Two Staged Prediction of Gastric Cancer Patient’s Survival Via Machine Learning Techniques presented at CNSA 2020

by Peng Liu, Chen Bo Yu, Liuwen Li, And Shumin Fei,

Summary : Cancer is one of the most common causes of death in the world, while gastric cancer has the highest incidence in Asia. Predicting gastric cancer patients’ survivability can inform patients care decisions and help doctors prescribe personalized medicine. Classification techniques have been widely used to predict survivability of cancer patients. However, very few attention has been paid to patients who cannot survive. In this research, we consider survival prediction to be a two-staged problem. The first is to predict the patients’ five-year survivability.
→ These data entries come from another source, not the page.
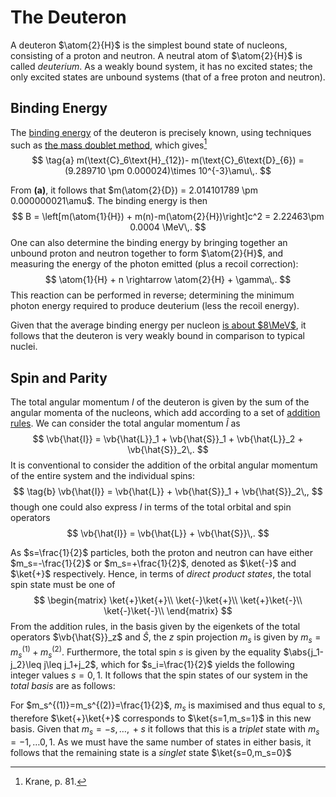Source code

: The Deuteron
============
A deuteron $\atom{2}{H}$ is the simplest bound state of nucleons, consisting of a proton and neutron. A neutral atom of $\atom{2}{H}$ is called *deuterium*. As a weakly bound system, it has no excited states; the only excited states are unbound systems (that of a free proton and neutron).

Binding Energy
--------------
The [binding energy](binding-energy.md#Binding-Energy) of the deuteron is precisely known, using techniques such as [the mass doublet method](binding-energy.md#Mass-Doublet-Method), which gives[^1]
$$
\tag{a}
m(\text{C}_6\text{H}_{12})- m(\text{C}_6\text{D}_{6}) = (9.289710 \pm 0.000024)\times 10^{-3}\amu\,.
$$

From **(a)**, it follows that $m(\atom{2}{D}) = 2.014101789 \pm 0.000000021\amu$. The binding energy is then $$
    B = \left[m(\atom{1}{H}) + m(n)-m(\atom{2}{H})\right]c^2 = 2.22463\pm 0.0004 \MeV\,.
$$
One can also determine the binding energy by bringing together an unbound proton and neutron together to form $\atom{2}{H}$, and measuring the energy of the photon emitted (plus a recoil correction):
$$
    \atom{1}{H} + n \rightarrow \atom{2}{H} + \gamma\,.
$$
This reaction can be performed in reverse; determining the minimum photon energy required to produce deuterium (less the recoil energy).

Given that the average binding energy per nucleon [is about $8\MeV$](binding-energy.md#Binding-Energy), it follows that the deuteron is very weakly bound in comparison to typical nuclei.
<!--
TODO only if we write up spherical potential to justify \psi=u(r)/r
We might model the nucleon-nucleon potential of the deuteron as a simple three-dimensional square well:

![Idealised spherical square well potential of the deuteron](images/binding-energy-deuteron.png)

expressed in equation form as
$$
V(r) = \begin{cases}
-V_0, & r \leq R\\
0, & r > R\\
\end{cases}\,.
$$

Given that $r$ represents the separation of the neutrons, $R$ is effectively a measure of the diameter of the deuteron. 

Also vaguely relevant - https://ocw.mit.edu/courses/nuclear-engineering/22-02-introduction-to-applied-nuclear-physics-spring-2012/lecture-notes/MIT22_02S12_lec_ch5.pdf
-->

Spin and Parity
---------------
The total angular momentum $I$ of the deuteron is given by the sum of the angular momenta of the nucleons, which add according to a set of [addition rules](../../quantum-mechanics/angular-momentum-addition.md). We can consider the total angular momentum $\hat{I}$ as 
$$
\vb{\hat{I}} = \vb{\hat{L}}_1 + \vb{\hat{S}}_1 + \vb{\hat{L}}_2 + \vb{\hat{S}}_2\,.
$$
It is conventional to consider the addition of the orbital angular momentum of the entire system and the individual spins:
$$
\tag{b}
\vb{\hat{I}} = \vb{\hat{L}} + \vb{\hat{S}}_1 + \vb{\hat{S}}_2\,,
$$
though one could also express $I$ in terms of the total orbital and spin operators
$$
\vb{\hat{I}} = \vb{\hat{L}} + \vb{\hat{S}}\,.
$$
<!-- TODO, can't we determine this from I = J2 + J2 = L1 + S1 + L2 + S2? -->
As $s=\frac{1}{2}$ particles, both the proton and neutron can have either $m_s=-\frac{1}{2}$ or $m_s=+\frac{1}{2}$, denoted as $\ket{-}$ and $\ket{+}$ respectively. Hence, in terms of *direct product states*, the total spin state must be one of
$$
\begin{matrix}
\ket{+}\ket{+}\\
\ket{-}\ket{+}\\
\ket{+}\ket{-}\\
\ket{-}\ket{-}\\
\end{matrix}
$$
From the addition rules, in the basis given by the eigenkets of the total operators $\vb{\hat{S}}_z$ and $\hat{S}$, the $z$ spin projection $m_s$ is given by $m_s=m_s^{(1)} + m_s^{(2)}$. Furthermore, the total spin $s$ is given by the equality $\abs{j_1-j_2}\leq j\leq j_1+j_2$, which for $s_i=\frac{1}{2}$ yields the following integer values $s=0,\,1$. It follows that the spin states of our system in the *total basis* are as follows:

For $m_s^{(1)}=m_s^{(2)}=\frac{1}{2}$, $m_s$ is maximised and thus equal to $s$, therefore $\ket{+}\ket{+}$ corresponds to $\ket{s=1,m_s=1}$ in this new basis. Given that $m_s=-s,\dots,\,+s$ it follows that this is a *triplet* state with $m_s=-1,\,\dots 0,\,1$. As we must have the same number of states in either basis, it follows that the remaining state is a *singlet* state $\ket{s=0,m_s=0}$

[^1]: Krane, p. 81.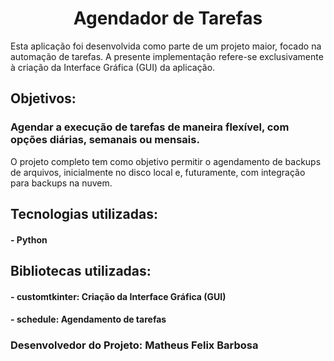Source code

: <h1 align="center">Agendador de Tarefas</h1>

<p>Esta aplicação foi desenvolvida como parte de um projeto maior, focado na automação de tarefas. A presente implementação refere-se exclusivamente à criação da Interface Gráfica (GUI) da aplicação.</p>

<h2>Objetivos:</h2>
<h3>Agendar a execução de tarefas de maneira flexível, com opções diárias, semanais ou mensais.</h3>
<p>O projeto completo tem como objetivo permitir o agendamento de backups de arquivos, inicialmente no disco local e, futuramente, com integração para backups na nuvem.</p>

<h2>Tecnologias utilizadas:</h2>
<h4>- Python</h4>

<h2>Bibliotecas utilizadas:</h2>
<h4>- <strong>customtkinter</strong>: Criação da Interface Gráfica (GUI)</h4>
<h4>- <strong>schedule</strong>: Agendamento de tarefas</h4>

<h3>Desenvolvedor do Projeto: Matheus Felix Barbosa</h3>

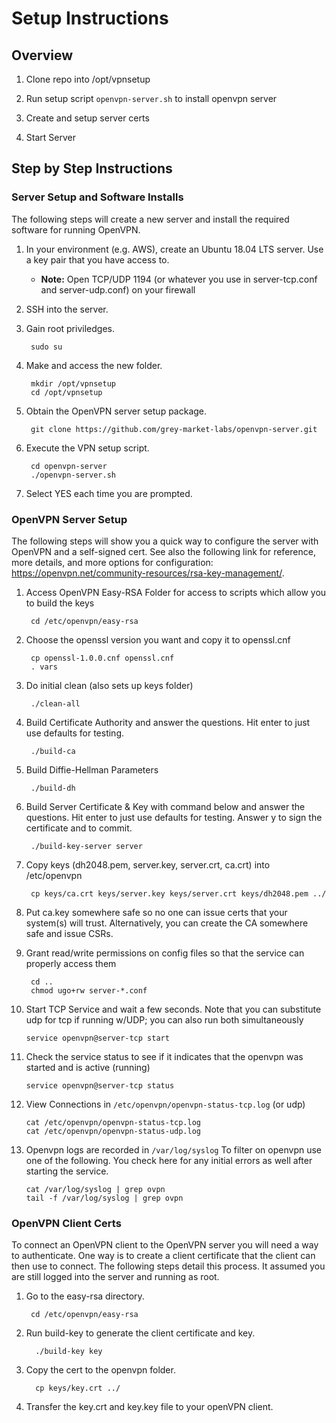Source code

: # Setup Instructions

## Overview

1. Clone repo into /opt/vpnsetup

2. Run setup script `openvpn-server.sh` to install openvpn server

3. Create and setup server certs

4. Start Server

## Step by Step Instructions

### Server Setup and Software Installs

The following steps will create a new server and install the required software for running OpenVPN.

1. In your environment (e.g. AWS), create an Ubuntu 18.04 LTS server.  Use a key pair that you have access to.
   - **Note:** Open TCP/UDP 1194 (or whatever you use in server-tcp.conf and server-udp.conf) on your firewall

2. SSH into the server.

3. Gain root priviledges.

        sudo su

4. Make and access the new folder.

        mkdir /opt/vpnsetup
        cd /opt/vpnsetup

5. Obtain the OpenVPN server setup package.

        git clone https://github.com/grey-market-labs/openvpn-server.git

6. Execute the VPN setup script.

        cd openvpn-server
        ./openvpn-server.sh

7. Select YES each time you are prompted.

### OpenVPN Server Setup

The following steps will show you a quick way to configure the server with OpenVPN and a self-signed cert.  See also the following link for reference, more details, and more options for configuration: https://openvpn.net/community-resources/rsa-key-management/.

1. Access OpenVPN Easy-RSA Folder for access to scripts which allow you to build the keys

        cd /etc/openvpn/easy-rsa

2. Choose the openssl version you want and copy it to openssl.cnf

        cp openssl-1.0.0.cnf openssl.cnf
        . vars

3. Do initial clean (also sets up keys folder)

        ./clean-all

4. Build Certificate Authority and answer the questions. Hit enter to just use defaults for testing.

        ./build-ca

5. Build Diffie-Hellman Parameters

        ./build-dh

6. Build Server Certificate & Key with command below and answer the questions.  Hit enter to just use defaults for testing.  Answer y to sign the certificate and to commit.

        ./build-key-server server

7. Copy keys (dh2048.pem, server.key, server.crt, ca.crt) into /etc/openvpn 

        cp keys/ca.crt keys/server.key keys/server.crt keys/dh2048.pem ../

8. Put ca.key somewhere safe so no one can issue certs that your system(s) will trust.  Alternatively, you can create the CA somewhere safe and issue CSRs.

9. Grant read/write permissions on config files so that the service can properly access them

        cd ..
        chmod ugo+rw server-*.conf

10. Start TCP Service and wait a few seconds.  Note that you can substitute udp for tcp if running w/UDP; you can also run both simultaneously

        service openvpn@server-tcp start

11. Check the service status to see if it indicates that the openvpn was started and is active (running)

        service openvpn@server-tcp status

12. View Connections in `/etc/openvpn/openvpn-status-tcp.log` (or udp)

        cat /etc/openvpn/openvpn-status-tcp.log
        cat /etc/openvpn/openvpn-status-udp.log

13. Openvpn logs are recorded in `/var/log/syslog` To filter on openvpn use one of the following.  You check here for any initial errors as well after starting the service.

        cat /var/log/syslog | grep ovpn
        tail -f /var/log/syslog | grep ovpn

### OpenVPN Client Certs

To connect an OpenVPN client to the OpenVPN server you will need a way to authenticate.  One way is to create a client certificate that the client can then use to connect.  The following steps detail this process.  It assumed you are still logged into the server and running as root.

1. Go to the easy-rsa directory.

        cd /etc/openvpn/easy-rsa

2. Run build-key to generate the client certificate and key.

         ./build-key key

3. Copy the cert to the openvpn folder.

         cp keys/key.crt ../

4. Transfer the key.crt and key.key file to your openVPN client.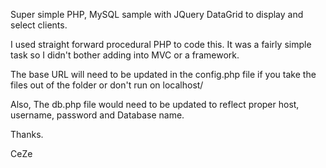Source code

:Super simple PHP, MySQL sample with JQuery DataGrid to display and select clients.

I used straight forward procedural PHP to code this. It was a fairly simple task so I didn't bother adding into MVC or a framework.


The base URL will need to be updated in the config.php file if you take the files out of the folder or don't run on localhost/

Also,
The db.php file would need to be updated to reflect proper host, username, password and Database name.

Thanks.

CeZe

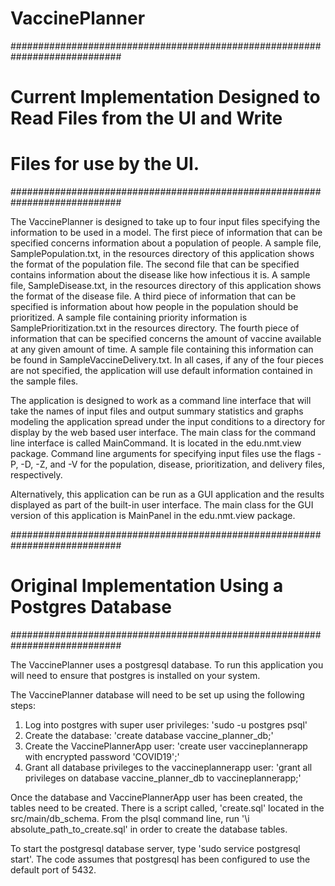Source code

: # VaccinePlanner

############################################################################
#  Current Implementation Designed to Read Files from the UI and Write
#  Files for use by the UI.
############################################################################

The VaccinePlanner is designed to take up to four input files specifying the
information to be used in a model.  The first piece of information that can
be specified concerns information about a population of people.  A sample file,
SamplePopulation.txt, in the resources directory of this application shows the format of
the population file.  The second file that can be specified contains information
about the disease like how infectious it is.  A sample file, SampleDisease.txt, in the resources directory of this application shows the format of the disease file.  A third piece of information that can be specified is information about how people in the population should be prioritized.  A sample file containing priority information is SamplePrioritization.txt in the resources directory.  The fourth piece of information that can be specified concerns the amount of vaccine available at any given amount of time.  A sample file containing this information can be found in SampleVaccineDelivery.txt.  In all cases, if any of the four pieces are not specified, the application will use default information contained in the sample files.

The application is designed to work as a command line interface that will take the names of input files and output summary statistics and graphs modeling the application spread under the input conditions to a directory for display by the web based user interface.  The main class for the command line interface is called MainCommand.  It is located in the edu.nmt.view package.  Command line arguments for specifying input files use the flags -P, -D, -Z, and -V for the population, disease, prioritization, and delivery files, respectively. 

Alternatively, this application can be run as a GUI application and the results displayed as part of the built-in user interface.  The main class for the GUI version of this application is MainPanel in the edu.nmt.view package.


############################################################################
#  Original Implementation Using a Postgres Database
############################################################################

The VaccinePlanner uses a postgresql database.  To run this application you will need to ensure that postgres is installed on your system.

The VaccinePlanner database will need to be set up using the following steps:
1.  Log into postgres with super user privileges: 'sudo -u postgres psql'
2.  Create the database:  'create database vaccine_planner_db;'
3.  Create the VaccinePlannerApp user:  'create user vaccineplannerapp with encrypted password 'COVID19';'
4.  Grant all database privileges to the vaccineplannerapp user: 'grant all privileges on database vaccine_planner_db to vaccineplannerapp;'

Once the database and VaccinePlannerApp user has been created, the tables need to be created.  There is a script called, 'create.sql' located in the src/main/db_schema.  From the plsql command line, run '\i absolute_path_to_create.sql' in order to create the database tables.

To start the postgresql database server, type 'sudo service postgresql start'.  The code assumes that postgresql has been configured to use the default port of 5432.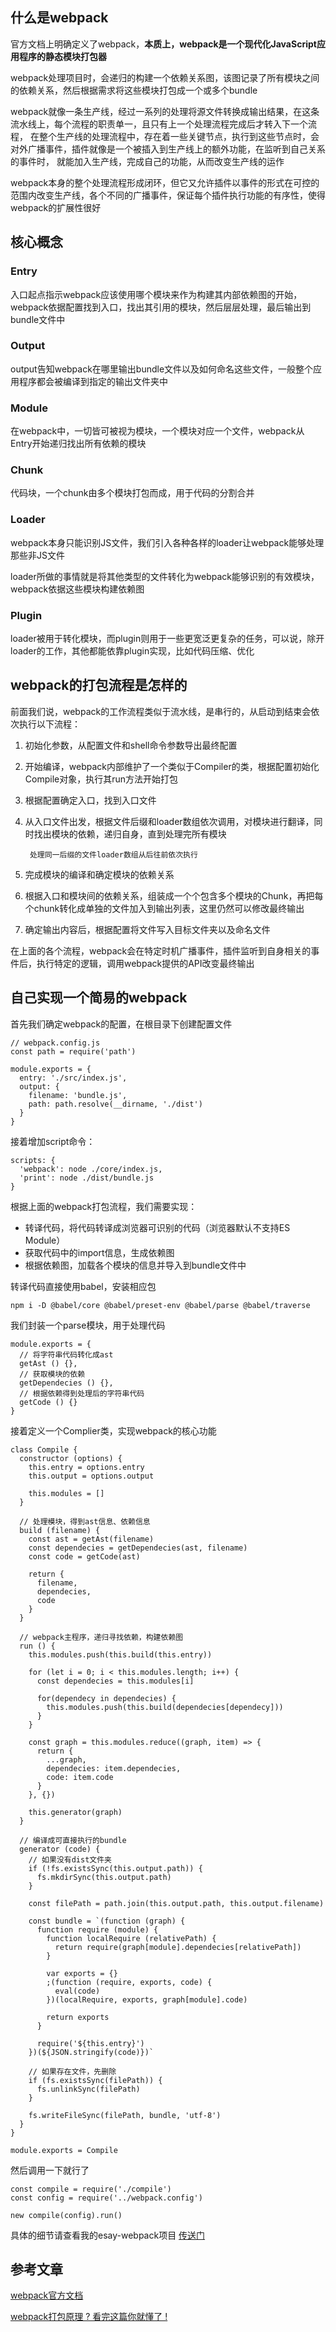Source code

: ## 什么是webpack

官方文档上明确定义了webpack，**本质上，webpack是一个现代化JavaScript应用程序的静态模块打包器**

webpack处理项目时，会递归的构建一个依赖关系图，该图记录了所有模块之间的依赖关系，然后根据需求将这些模块打包成一个或多个bundle

webpack就像一条生产线，经过一系列的处理将源文件转换成输出结果，在这条流水线上，每个流程的职责单一，且只有上一个处理流程完成后才转入下一个流程，
在整个生产线的处理流程中，存在着一些关键节点，执行到这些节点时，会对外广播事件，插件就像是一个被插入到生产线上的额外功能，在监听到自己关系的事件时，
就能加入生产线，完成自己的功能，从而改变生产线的运作

webpack本身的整个处理流程形成闭环，但它又允许插件以事件的形式在可控的范围内改变生产线，各个不同的广播事件，保证每个插件执行功能的有序性，使得webpack的扩展性很好

## 核心概念

### Entry

入口起点指示webpack应该使用哪个模块来作为构建其内部依赖图的开始，webpack依据配置找到入口，找出其引用的模块，然后层层处理，最后输出到bundle文件中

### Output

output告知webpack在哪里输出bundle文件以及如何命名这些文件，一般整个应用程序都会被编译到指定的输出文件夹中

### Module

在webpack中，一切皆可被视为模块，一个模块对应一个文件，webpack从Entry开始递归找出所有依赖的模块

### Chunk

代码块，一个chunk由多个模块打包而成，用于代码的分割合并

### Loader

webpack本身只能识别JS文件，我们引入各种各样的loader让webpack能够处理那些非JS文件

loader所做的事情就是将其他类型的文件转化为webpack能够识别的有效模块，webpack依据这些模块构建依赖图

### Plugin

loader被用于转化模块，而plugin则用于一些更宽泛更复杂的任务，可以说，除开loader的工作，其他都能依靠plugin实现，比如代码压缩、优化

## webpack的打包流程是怎样的

前面我们说，webpack的工作流程类似于流水线，是串行的，从启动到结束会依次执行以下流程：

1. 初始化参数，从配置文件和shell命令参数导出最终配置
2. 开始编译，webpack内部维护了一个类似于Compiler的类，根据配置初始化Compile对象，执行其run方法开始打包
3. 根据配置确定入口，找到入口文件
4. 从入口文件出发，根据文件后缀和loader数组依次调用，对模块进行翻译，同时找出模块的依赖，递归自身，直到处理完所有模块
        
        处理同一后缀的文件loader数组从后往前依次执行
5. 完成模块的编译和确定模块的依赖关系
6. 根据入口和模块间的依赖关系，组装成一个个包含多个模块的Chunk，再把每个chunk转化成单独的文件加入到输出列表，这里仍然可以修改最终输出
7. 确定输出内容后，根据配置将文件写入目标文件夹以及命名文件

在上面的各个流程，webpack会在特定时机广播事件，插件监听到自身相关的事件后，执行特定的逻辑，调用webpack提供的API改变最终输出

## 自己实现一个简易的webpack

首先我们确定webpack的配置，在根目录下创建配置文件

    // webpack.config.js
    const path = require('path')

    module.exports = {
      entry: './src/index.js',
      output: {
        filename: 'bundle.js',
        path: path.resolve(__dirname, './dist')
      }
    }

接着增加script命令：

    scripts: {
      'webpack': node ./core/index.js,
      'print': node ./dist/bundle.js
    }

根据上面的webpack打包流程，我们需要实现：

- 转译代码，将代码转译成浏览器可识别的代码（浏览器默认不支持ES Module）
- 获取代码中的import信息，生成依赖图
- 根据依赖图，加载各个模块的信息并导入到bundle文件中

转译代码直接使用babel，安装相应包

    npm i -D @babel/core @babel/preset-env @babel/parse @babel/traverse

我们封装一个parse模块，用于处理代码

    module.exports = {
      // 将字符串代码转化成ast
      getAst () {},
      // 获取模块的依赖
      getDependecies () {},
      // 根据依赖得到处理后的字符串代码
      getCode () {}
    }

接着定义一个Complier类，实现webpack的核心功能

    class Compile {
      constructor (options) {
        this.entry = options.entry
        this.output = options.output

        this.modules = []
      }

      // 处理模块，得到ast信息、依赖信息
      build (filename) {
        const ast = getAst(filename)
        const dependecies = getDependecies(ast, filename)
        const code = getCode(ast)

        return {
          filename,
          dependecies,
          code
        }
      }

      // webpack主程序，递归寻找依赖，构建依赖图
      run () {
        this.modules.push(this.build(this.entry))

        for (let i = 0; i < this.modules.length; i++) {
          const dependecies = this.modules[i]

          for(dependecy in dependecies) {
            this.modules.push(this.build(dependecies[dependecy]))
          }
        }

        const graph = this.modules.reduce((graph, item) => {
          return {
            ...graph,
            dependecies: item.dependecies,
            code: item.code
          }
        }, {})

        this.generator(graph)
      }

      // 编译成可直接执行的bundle
      generator (code) {
        // 如果没有dist文件夹
        if (!fs.existsSync(this.output.path)) {
          fs.mkdirSync(this.output.path)
        }

        const filePath = path.join(this.output.path, this.output.filename)

        const bundle = `(function (graph) {
          function require (module) {
            function localRequire (relativePath) {
              return require(graph[module].dependecies[relativePath])
            }

            var exports = {}
            ;(function (require, exports, code) {
              eval(code)
            })(localRequire, exports, graph[module].code)

            return exports
          }

          require('${this.entry}')
        })(${JSON.stringify(code)})`

        // 如果存在文件，先删除
        if (fs.existsSync(filePath)) {
          fs.unlinkSync(filePath)
        }

        fs.writeFileSync(filePath, bundle, 'utf-8')
      }
    }

    module.exports = Compile

然后调用一下就行了

    const compile = require('./compile')
    const config = require('../webpack.config')

    new compile(config).run()

具体的细节请查看我的esay-webpack项目 [传送门](https://github.com/loofk/easy-webpack)

## 参考文章

[webpack官方文档](https://www.webpackjs.com/concepts/)

[webpack打包原理 ? 看完这篇你就懂了 !](https://juejin.im/post/5e116fce6fb9a047ea7472a6)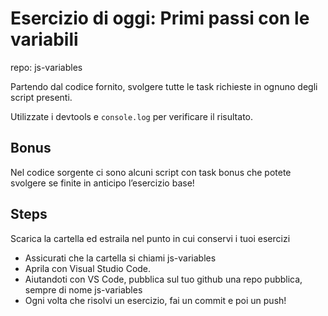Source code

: Esercizio di oggi: **Primi passi con le variabili**
===
repo: js-variables

Partendo dal codice fornito, svolgere tutte le task richieste in ognuno degli script presenti.

Utilizzate i devtools e `console.log` per verificare il risultato.
## **Bonus**
Nel codice sorgente ci sono alcuni script con task bonus che potete svolgere se finite in anticipo l’esercizio base!
## **Steps**
Scarica la cartella ed estraila nel punto in cui conservi i tuoi esercizi
- Assicurati che la cartella si chiami js-variables
- Aprila con Visual Studio Code.
- Aiutandoti con VS Code, pubblica sul tuo github una repo pubblica, sempre di nome js-variables
- Ogni volta che risolvi un esercizio, fai un commit e poi un push!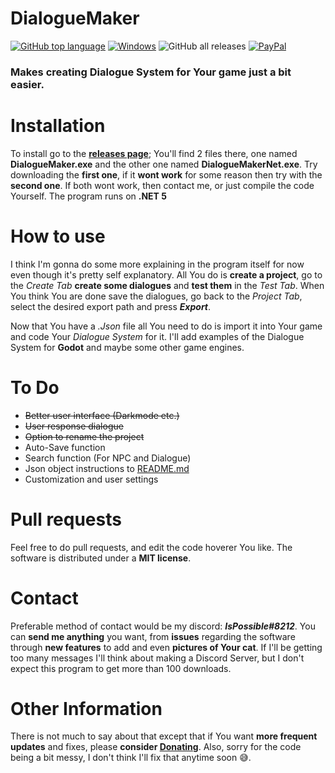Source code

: # DialogueMaker

[![GitHub top language](https://img.shields.io/github/languages/top/AndyFilter/DialogueMaker?style=flat-square)](https://en.wikipedia.org/wiki/C_Sharp_(programming_language))  [![Windows](https://img.shields.io/badge/platform-Windows-0078d7.svg?style=flat-square)](https://en.wikipedia.org/wiki/Microsoft_Windows) ![GitHub all releases](https://img.shields.io/github/downloads/AndyFilter/DialogueMaker/total?style=flat-square) [ ![PayPal](https://img.shields.io/badge/donate-PayPal-orange.svg?style=flat-square&logo=PayPal)](https://www.paypal.me/MaciejGrzeda)
### Makes creating Dialogue System for Your game just a bit easier.

# Installation
To install go to the [**releases page**](https://github.com/AndyFilter/DialogueMaker/releases/latest); You'll find 2 files there, one named **DialogueMaker.exe** and the other one named **DialogueMakerNet.exe**. Try downloading the **first one**, if it **wont work** for some reason then try with the **second one**. If both wont work, then contact me, or just compile the code Yourself. The program runs on **.NET 5**

# How to use
I think I'm gonna do some more explaining in the program itself for now even though it's pretty self explanatory. All You do is **create a project**, go to the *Create Tab* **create some dialogues** and **test them** in the *Test Tab*. When You think You are done save the dialogues, go back to the *Project Tab*, select the desired export path and press ***Export***.

Now that You have a *.Json* file all You need to do is import it into Your game and code Your *Dialogue System* for it. I'll add examples of the Dialogue System for **Godot** and maybe some other game engines.

# To Do

 - ~~Better user interface (Darkmode etc.)~~
 - ~~User response dialogue~~
 - ~~Option to rename the project~~
 - Auto-Save function
 - Search function (For NPC and Dialogue)
 - Json object instructions to [README.md](https://github.com/AndyFilter/DialogueMaker/blob/main/README.md)
 - Customization and user settings

# Pull requests
Feel free to do pull requests, and edit the code hoverer You like. The software is distributed under a **MIT license**.

# Contact
Preferable method of contact would be my discord: ***IsPossible#8212***. You can **send me anything** you want, from **issues** regarding the software through **new features** to add and even **pictures of Your cat**. If I'll be getting too many messages I'll think about making a Discord Server, but I don't expect this program to get more than 100 downloads.

# Other Information
There is not much to say about that except that if You want **more frequent updates** and fixes, please **consider [Donating](https://www.paypal.me/MaciejGrzeda)**. Also, sorry for the code being a bit messy, I don't think I'll fix that anytime soon 😅.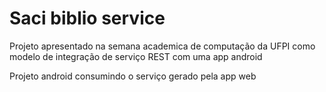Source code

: <h1> Saci biblio service </h1>
<p>Projeto apresentado na semana academica de computação da UFPI como modelo de integração 
	de serviço REST com uma app android </p>

<p> Projeto android consumindo o serviço gerado pela app web <a href="https://github.com/lucasaquiles/SACIBiblio"https://github.com/lucasaquiles/SACIBiblio></a></p>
If the patient’s predicted outcome is death, the second stage predicts the remaining lifespan of the patient. Our research proposed a custom ensemble method which integrated multiple machine learning algorithms. It exhibits a significant predictive improvement in both stages of prediction, comparing to the state-of-the-art Machine Learning techniques. The base machine learning techniques include Decision Trees, Random Forest, Adaboost, Gradient Boost Machine(GBM), Artificial Neural Network (ANN), and the most popular GBM framework--LightGBM. The model is comprehensively evaluated on open source cancer data provided by the Surveillance, Epidemiology, and End Results Program (SEER) in terms of accuracy, area under the curve, f-score, precision, recall rate, training and predicting time in the classification stage, and Root Mean Squared Error, Mean Absolute Error, coefficient of determination (R2) in the regression stage.